---- Extracted material

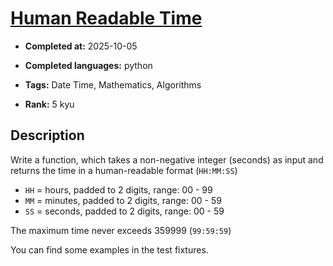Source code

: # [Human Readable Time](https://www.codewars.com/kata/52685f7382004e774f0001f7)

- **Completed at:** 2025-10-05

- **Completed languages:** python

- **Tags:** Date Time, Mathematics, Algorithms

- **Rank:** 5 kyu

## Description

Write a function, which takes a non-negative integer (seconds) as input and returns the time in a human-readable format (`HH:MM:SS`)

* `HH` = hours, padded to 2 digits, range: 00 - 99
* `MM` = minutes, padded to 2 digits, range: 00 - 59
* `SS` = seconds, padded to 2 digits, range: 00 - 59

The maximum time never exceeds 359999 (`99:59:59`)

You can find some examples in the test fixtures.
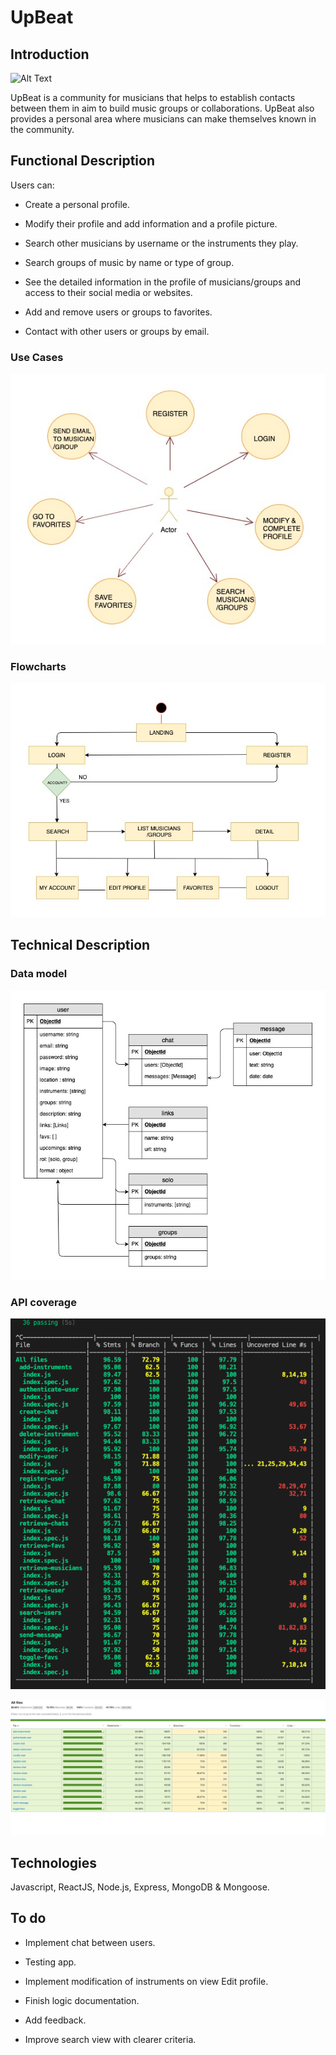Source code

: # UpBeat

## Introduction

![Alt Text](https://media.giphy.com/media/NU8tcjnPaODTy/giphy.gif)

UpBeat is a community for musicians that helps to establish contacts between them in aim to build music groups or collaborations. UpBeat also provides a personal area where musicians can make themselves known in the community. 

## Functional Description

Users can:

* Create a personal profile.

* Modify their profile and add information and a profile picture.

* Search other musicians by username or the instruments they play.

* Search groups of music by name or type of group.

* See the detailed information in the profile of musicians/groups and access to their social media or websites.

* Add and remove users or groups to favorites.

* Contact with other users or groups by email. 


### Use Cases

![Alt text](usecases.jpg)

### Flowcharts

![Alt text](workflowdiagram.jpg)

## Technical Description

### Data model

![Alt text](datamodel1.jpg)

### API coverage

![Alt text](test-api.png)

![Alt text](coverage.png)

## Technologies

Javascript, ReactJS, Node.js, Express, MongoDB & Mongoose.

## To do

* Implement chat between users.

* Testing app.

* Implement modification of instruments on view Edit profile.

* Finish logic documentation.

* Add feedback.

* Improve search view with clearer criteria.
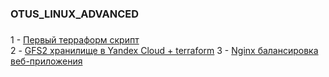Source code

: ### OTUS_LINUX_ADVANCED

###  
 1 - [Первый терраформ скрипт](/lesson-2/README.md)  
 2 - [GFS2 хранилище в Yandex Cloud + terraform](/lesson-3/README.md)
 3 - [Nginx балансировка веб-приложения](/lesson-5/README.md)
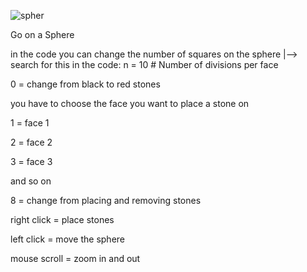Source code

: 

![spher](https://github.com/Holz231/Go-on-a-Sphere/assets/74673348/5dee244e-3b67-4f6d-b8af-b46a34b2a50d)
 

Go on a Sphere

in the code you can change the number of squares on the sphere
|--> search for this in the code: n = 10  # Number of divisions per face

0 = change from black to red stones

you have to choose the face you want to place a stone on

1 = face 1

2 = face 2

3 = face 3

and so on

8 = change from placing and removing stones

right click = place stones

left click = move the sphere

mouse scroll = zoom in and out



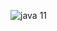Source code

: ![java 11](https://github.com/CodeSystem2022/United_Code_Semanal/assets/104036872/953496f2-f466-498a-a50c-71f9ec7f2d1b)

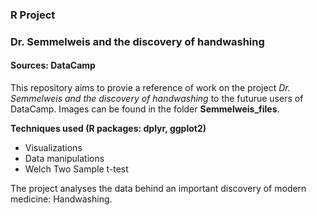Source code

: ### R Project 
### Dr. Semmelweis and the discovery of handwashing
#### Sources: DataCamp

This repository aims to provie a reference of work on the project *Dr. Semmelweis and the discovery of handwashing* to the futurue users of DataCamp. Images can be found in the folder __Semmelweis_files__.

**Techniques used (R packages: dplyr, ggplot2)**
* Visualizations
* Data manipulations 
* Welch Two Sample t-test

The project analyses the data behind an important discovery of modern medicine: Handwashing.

--------
---- Extracted material

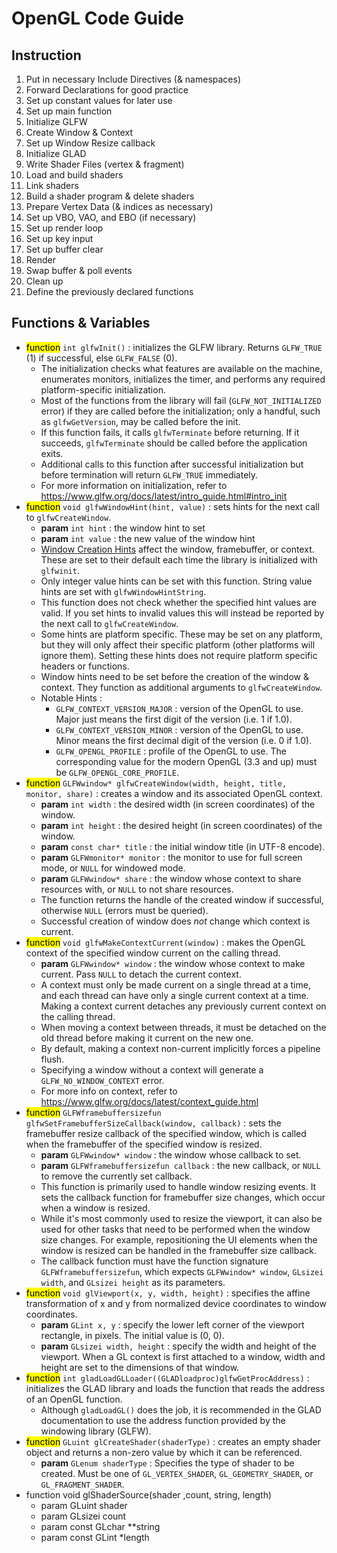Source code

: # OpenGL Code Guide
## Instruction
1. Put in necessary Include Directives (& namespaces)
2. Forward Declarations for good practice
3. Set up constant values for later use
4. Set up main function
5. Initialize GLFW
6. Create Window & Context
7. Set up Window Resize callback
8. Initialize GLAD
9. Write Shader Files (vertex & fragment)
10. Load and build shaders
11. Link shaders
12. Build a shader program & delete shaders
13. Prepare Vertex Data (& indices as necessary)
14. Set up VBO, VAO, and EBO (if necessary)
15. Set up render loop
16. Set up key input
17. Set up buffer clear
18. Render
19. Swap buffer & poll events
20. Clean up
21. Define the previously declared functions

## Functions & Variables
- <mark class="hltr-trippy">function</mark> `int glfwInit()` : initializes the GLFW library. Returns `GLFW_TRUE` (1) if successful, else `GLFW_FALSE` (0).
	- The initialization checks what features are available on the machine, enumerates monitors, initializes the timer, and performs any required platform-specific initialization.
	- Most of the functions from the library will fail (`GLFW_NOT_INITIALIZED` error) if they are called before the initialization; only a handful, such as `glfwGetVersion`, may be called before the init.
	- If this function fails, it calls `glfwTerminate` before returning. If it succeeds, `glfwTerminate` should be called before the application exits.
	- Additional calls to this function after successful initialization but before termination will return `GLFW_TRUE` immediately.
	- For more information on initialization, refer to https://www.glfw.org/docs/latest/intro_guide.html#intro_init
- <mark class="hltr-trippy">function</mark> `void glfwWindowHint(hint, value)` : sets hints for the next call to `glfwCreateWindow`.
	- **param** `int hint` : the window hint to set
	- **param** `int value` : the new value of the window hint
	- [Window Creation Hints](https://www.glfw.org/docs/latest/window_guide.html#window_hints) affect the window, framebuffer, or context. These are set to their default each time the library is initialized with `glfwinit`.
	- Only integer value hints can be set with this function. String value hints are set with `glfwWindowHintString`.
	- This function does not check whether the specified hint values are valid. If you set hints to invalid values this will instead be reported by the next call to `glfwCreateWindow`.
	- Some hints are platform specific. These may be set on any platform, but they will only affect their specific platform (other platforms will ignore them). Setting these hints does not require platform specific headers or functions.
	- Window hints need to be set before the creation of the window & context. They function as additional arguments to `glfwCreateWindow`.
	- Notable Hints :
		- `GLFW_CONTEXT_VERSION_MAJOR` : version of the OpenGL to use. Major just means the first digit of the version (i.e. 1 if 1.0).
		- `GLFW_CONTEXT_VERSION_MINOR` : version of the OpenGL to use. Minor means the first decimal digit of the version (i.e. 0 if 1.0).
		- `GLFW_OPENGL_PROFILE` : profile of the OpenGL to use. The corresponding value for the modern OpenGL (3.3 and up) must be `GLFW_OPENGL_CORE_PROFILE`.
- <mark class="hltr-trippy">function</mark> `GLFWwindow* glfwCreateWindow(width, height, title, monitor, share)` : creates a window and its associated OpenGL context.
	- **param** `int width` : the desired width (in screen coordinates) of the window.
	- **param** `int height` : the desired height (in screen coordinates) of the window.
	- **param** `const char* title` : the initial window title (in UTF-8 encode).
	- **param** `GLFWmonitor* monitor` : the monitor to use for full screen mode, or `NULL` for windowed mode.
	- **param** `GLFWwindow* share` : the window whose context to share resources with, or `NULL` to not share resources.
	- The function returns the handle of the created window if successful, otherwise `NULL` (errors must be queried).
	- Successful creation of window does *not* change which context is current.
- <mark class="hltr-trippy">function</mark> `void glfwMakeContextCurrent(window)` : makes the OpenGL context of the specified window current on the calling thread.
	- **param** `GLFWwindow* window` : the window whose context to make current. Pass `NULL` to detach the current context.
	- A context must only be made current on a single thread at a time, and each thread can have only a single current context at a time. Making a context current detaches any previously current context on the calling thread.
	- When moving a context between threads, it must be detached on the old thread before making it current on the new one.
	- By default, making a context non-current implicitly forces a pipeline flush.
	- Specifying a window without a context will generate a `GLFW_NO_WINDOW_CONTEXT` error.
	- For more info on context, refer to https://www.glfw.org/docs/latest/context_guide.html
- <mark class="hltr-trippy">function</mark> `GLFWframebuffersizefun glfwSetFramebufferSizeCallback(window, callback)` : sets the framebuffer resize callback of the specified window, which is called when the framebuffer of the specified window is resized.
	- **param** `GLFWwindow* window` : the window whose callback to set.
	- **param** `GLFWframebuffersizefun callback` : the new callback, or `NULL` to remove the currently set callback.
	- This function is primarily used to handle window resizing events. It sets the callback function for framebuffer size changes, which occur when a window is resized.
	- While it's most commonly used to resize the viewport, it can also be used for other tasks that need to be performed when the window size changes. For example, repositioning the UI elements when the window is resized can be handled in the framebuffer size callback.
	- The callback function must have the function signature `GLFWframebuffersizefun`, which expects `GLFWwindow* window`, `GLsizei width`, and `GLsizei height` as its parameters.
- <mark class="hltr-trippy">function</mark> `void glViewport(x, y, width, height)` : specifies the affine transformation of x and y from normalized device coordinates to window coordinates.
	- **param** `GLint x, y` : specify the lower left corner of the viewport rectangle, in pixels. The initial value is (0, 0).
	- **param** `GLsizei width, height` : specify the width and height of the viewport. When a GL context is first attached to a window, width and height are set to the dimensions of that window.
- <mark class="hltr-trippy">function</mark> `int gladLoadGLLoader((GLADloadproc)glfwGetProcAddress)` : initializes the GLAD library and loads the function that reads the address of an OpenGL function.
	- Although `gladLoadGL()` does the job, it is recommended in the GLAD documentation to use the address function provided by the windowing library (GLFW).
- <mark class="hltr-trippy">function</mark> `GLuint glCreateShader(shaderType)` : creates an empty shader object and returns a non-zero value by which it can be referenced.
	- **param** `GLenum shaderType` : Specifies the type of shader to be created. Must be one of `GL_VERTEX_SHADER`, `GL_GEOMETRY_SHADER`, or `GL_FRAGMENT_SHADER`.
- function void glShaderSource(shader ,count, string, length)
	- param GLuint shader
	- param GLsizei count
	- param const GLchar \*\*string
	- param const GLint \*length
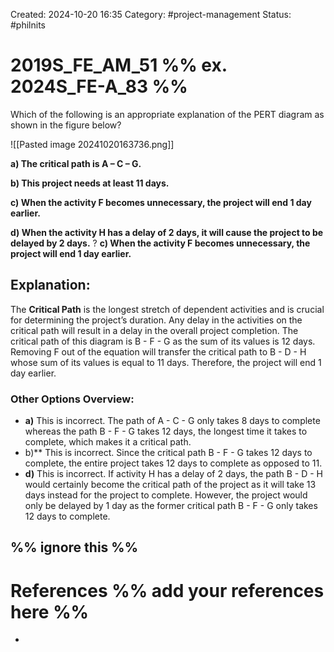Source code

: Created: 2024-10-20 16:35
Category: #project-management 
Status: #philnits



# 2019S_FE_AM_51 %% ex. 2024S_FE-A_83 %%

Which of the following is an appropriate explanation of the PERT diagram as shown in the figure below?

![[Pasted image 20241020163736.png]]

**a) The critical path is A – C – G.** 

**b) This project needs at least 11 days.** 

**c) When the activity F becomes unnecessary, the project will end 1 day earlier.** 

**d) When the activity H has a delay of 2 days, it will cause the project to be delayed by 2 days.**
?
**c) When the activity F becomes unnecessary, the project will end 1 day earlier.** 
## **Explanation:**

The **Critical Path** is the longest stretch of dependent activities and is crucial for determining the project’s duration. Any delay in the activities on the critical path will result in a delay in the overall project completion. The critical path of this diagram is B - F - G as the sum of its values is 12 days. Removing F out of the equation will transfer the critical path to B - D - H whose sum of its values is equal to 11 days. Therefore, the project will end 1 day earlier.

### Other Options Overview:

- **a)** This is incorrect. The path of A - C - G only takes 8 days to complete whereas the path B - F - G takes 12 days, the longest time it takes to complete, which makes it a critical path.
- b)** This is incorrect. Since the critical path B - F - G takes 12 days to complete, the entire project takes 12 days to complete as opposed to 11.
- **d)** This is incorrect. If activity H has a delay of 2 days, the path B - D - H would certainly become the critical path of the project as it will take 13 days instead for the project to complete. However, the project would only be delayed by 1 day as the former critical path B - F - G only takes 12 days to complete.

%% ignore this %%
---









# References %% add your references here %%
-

--------
---- Extracted material

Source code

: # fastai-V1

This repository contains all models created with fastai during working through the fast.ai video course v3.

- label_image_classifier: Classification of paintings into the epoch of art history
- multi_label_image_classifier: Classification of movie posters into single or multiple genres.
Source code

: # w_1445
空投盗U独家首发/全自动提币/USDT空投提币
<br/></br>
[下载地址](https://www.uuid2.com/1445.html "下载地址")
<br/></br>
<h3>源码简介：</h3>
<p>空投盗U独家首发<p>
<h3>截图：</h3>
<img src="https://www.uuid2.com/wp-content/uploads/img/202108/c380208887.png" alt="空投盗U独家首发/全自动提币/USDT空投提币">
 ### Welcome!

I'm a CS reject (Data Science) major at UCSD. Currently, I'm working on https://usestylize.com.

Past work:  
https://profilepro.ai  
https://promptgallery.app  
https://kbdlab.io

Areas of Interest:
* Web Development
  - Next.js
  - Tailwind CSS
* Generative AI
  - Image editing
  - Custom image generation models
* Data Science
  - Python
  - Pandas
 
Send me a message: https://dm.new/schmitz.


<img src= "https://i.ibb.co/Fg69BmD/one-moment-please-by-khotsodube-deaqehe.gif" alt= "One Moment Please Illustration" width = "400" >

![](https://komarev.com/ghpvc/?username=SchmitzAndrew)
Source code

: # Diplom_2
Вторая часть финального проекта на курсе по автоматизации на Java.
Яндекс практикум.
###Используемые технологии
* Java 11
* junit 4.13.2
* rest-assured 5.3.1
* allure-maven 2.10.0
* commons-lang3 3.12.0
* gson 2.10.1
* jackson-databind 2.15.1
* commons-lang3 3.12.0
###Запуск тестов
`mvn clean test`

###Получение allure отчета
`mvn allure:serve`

--------

Check each line of the entries above, and show every one holding the word "instead".

Response to this exercise =>
	- This function does not check whether the specified hint values are valid. If you set hints to invalid values this will instead be reported by the next call to `glfwCreateWindow`.
- **d)** This is incorrect. If activity H has a delay of 2 days, the path B - D - H would certainly become the critical path of the project as it will take 13 days instead for the project to complete. However, the project would only be delayed by 1 day as the former critical path B - F - G only takes 12 days to complete.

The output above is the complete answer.